-- TASK STATEMENT --
Every line of the entries below that carries the string "github" should be copied.

DATASET CONTENT START

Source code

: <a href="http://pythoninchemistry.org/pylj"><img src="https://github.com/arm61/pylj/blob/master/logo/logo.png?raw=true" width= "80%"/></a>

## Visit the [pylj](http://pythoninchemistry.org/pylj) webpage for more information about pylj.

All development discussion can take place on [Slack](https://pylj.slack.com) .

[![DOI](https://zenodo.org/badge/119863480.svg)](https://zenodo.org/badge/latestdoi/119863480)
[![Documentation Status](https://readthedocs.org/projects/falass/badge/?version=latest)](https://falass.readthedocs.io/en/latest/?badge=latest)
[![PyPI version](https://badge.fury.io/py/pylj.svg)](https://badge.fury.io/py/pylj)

DATASET CONTENT END
DATASET CONTENT START

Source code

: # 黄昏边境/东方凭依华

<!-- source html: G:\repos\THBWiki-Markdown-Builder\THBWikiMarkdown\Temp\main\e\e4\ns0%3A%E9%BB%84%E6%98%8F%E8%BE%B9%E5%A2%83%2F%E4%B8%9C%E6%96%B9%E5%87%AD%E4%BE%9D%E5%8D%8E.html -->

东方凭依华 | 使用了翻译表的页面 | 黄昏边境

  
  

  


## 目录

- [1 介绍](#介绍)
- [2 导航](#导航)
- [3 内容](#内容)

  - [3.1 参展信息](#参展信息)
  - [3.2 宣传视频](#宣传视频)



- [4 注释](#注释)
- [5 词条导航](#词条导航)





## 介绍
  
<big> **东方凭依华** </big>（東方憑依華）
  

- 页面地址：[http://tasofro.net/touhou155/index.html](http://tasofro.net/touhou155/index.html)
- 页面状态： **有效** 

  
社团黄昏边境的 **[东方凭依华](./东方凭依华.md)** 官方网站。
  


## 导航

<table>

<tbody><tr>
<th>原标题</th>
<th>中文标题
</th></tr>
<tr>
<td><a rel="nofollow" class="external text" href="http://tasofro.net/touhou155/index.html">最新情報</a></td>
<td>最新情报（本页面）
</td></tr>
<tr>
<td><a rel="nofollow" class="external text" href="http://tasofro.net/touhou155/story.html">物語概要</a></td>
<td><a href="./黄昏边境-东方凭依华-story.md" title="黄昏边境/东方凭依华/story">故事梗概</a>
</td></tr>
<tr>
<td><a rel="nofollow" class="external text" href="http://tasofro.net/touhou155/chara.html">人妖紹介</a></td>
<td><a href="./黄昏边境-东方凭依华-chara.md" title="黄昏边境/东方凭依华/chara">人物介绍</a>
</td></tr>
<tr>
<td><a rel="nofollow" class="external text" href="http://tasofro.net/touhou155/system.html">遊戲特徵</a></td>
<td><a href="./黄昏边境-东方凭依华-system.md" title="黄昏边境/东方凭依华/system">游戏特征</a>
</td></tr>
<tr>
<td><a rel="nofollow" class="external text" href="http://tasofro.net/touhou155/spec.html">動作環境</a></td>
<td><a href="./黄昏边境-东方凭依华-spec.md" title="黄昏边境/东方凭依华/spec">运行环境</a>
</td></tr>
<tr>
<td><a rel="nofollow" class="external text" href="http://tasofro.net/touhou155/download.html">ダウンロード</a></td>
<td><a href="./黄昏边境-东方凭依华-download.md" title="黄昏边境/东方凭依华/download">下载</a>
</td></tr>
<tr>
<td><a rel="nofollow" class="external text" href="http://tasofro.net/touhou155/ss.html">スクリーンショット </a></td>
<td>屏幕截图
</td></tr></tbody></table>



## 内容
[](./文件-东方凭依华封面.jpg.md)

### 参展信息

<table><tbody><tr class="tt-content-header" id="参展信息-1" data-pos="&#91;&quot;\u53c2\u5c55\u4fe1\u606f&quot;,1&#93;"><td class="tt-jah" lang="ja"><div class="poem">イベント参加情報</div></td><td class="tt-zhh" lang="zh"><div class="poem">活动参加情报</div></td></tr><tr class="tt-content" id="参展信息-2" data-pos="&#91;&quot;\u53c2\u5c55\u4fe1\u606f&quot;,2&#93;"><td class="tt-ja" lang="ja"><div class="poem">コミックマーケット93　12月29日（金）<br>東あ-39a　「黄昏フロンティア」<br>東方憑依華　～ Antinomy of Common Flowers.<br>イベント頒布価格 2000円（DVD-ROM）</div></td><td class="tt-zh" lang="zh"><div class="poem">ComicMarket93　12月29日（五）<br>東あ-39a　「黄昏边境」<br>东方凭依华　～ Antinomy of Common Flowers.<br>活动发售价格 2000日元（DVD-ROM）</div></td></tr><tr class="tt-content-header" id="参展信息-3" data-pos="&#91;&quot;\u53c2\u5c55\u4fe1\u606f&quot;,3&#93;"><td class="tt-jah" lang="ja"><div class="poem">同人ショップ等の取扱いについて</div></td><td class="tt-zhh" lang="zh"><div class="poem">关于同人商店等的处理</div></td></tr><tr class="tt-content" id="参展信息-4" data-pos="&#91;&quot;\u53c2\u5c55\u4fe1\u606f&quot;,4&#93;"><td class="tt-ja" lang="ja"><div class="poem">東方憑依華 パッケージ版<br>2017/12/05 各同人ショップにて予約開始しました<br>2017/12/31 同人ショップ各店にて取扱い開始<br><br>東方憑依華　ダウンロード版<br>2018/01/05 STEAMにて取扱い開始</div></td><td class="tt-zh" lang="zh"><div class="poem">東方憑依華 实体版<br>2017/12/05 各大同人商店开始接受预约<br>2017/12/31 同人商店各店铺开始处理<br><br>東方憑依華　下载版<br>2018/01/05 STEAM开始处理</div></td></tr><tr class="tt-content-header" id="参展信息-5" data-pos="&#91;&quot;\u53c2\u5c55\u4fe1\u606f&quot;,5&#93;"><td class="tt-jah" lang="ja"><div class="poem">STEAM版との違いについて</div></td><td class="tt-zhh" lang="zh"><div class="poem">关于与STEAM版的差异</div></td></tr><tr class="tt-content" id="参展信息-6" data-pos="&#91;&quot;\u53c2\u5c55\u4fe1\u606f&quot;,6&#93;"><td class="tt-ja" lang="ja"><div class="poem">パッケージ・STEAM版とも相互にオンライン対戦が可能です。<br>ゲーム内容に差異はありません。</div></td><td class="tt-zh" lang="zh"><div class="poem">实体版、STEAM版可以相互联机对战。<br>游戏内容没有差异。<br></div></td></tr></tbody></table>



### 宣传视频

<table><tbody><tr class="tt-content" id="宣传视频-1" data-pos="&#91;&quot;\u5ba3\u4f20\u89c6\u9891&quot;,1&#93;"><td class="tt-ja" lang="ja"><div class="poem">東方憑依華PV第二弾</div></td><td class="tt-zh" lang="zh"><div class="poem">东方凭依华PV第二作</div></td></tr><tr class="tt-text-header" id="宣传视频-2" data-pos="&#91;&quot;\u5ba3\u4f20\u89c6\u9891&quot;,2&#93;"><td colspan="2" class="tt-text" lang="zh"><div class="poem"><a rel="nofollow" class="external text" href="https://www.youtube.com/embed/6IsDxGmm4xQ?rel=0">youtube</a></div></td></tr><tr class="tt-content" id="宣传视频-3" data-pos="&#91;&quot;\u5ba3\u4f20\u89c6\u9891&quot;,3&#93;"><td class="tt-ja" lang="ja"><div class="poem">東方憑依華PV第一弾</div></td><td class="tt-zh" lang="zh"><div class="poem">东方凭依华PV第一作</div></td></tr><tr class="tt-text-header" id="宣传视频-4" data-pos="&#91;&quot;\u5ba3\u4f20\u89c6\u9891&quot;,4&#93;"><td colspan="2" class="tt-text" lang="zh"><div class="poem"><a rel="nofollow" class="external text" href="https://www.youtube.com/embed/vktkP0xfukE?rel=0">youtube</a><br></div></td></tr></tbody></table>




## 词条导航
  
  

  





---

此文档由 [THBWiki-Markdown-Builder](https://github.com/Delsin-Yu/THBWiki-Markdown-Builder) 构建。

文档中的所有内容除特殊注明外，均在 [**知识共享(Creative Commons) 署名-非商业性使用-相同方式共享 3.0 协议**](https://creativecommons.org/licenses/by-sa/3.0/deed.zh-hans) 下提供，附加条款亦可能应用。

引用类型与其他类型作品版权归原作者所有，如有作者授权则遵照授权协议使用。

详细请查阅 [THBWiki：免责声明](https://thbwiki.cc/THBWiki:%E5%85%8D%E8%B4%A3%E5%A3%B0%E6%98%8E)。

DATASET CONTENT END

-- EXERCISE SOLUTION --
: <a href="http://pythoninchemistry.org/pylj"><img src="https://github.com/arm61/pylj/blob/master/logo/logo.png?raw=true" width= "80%"/></a>
此文档由 [THBWiki-Markdown-Builder](https://github.com/Delsin-Yu/THBWiki-Markdown-Builder) 构建。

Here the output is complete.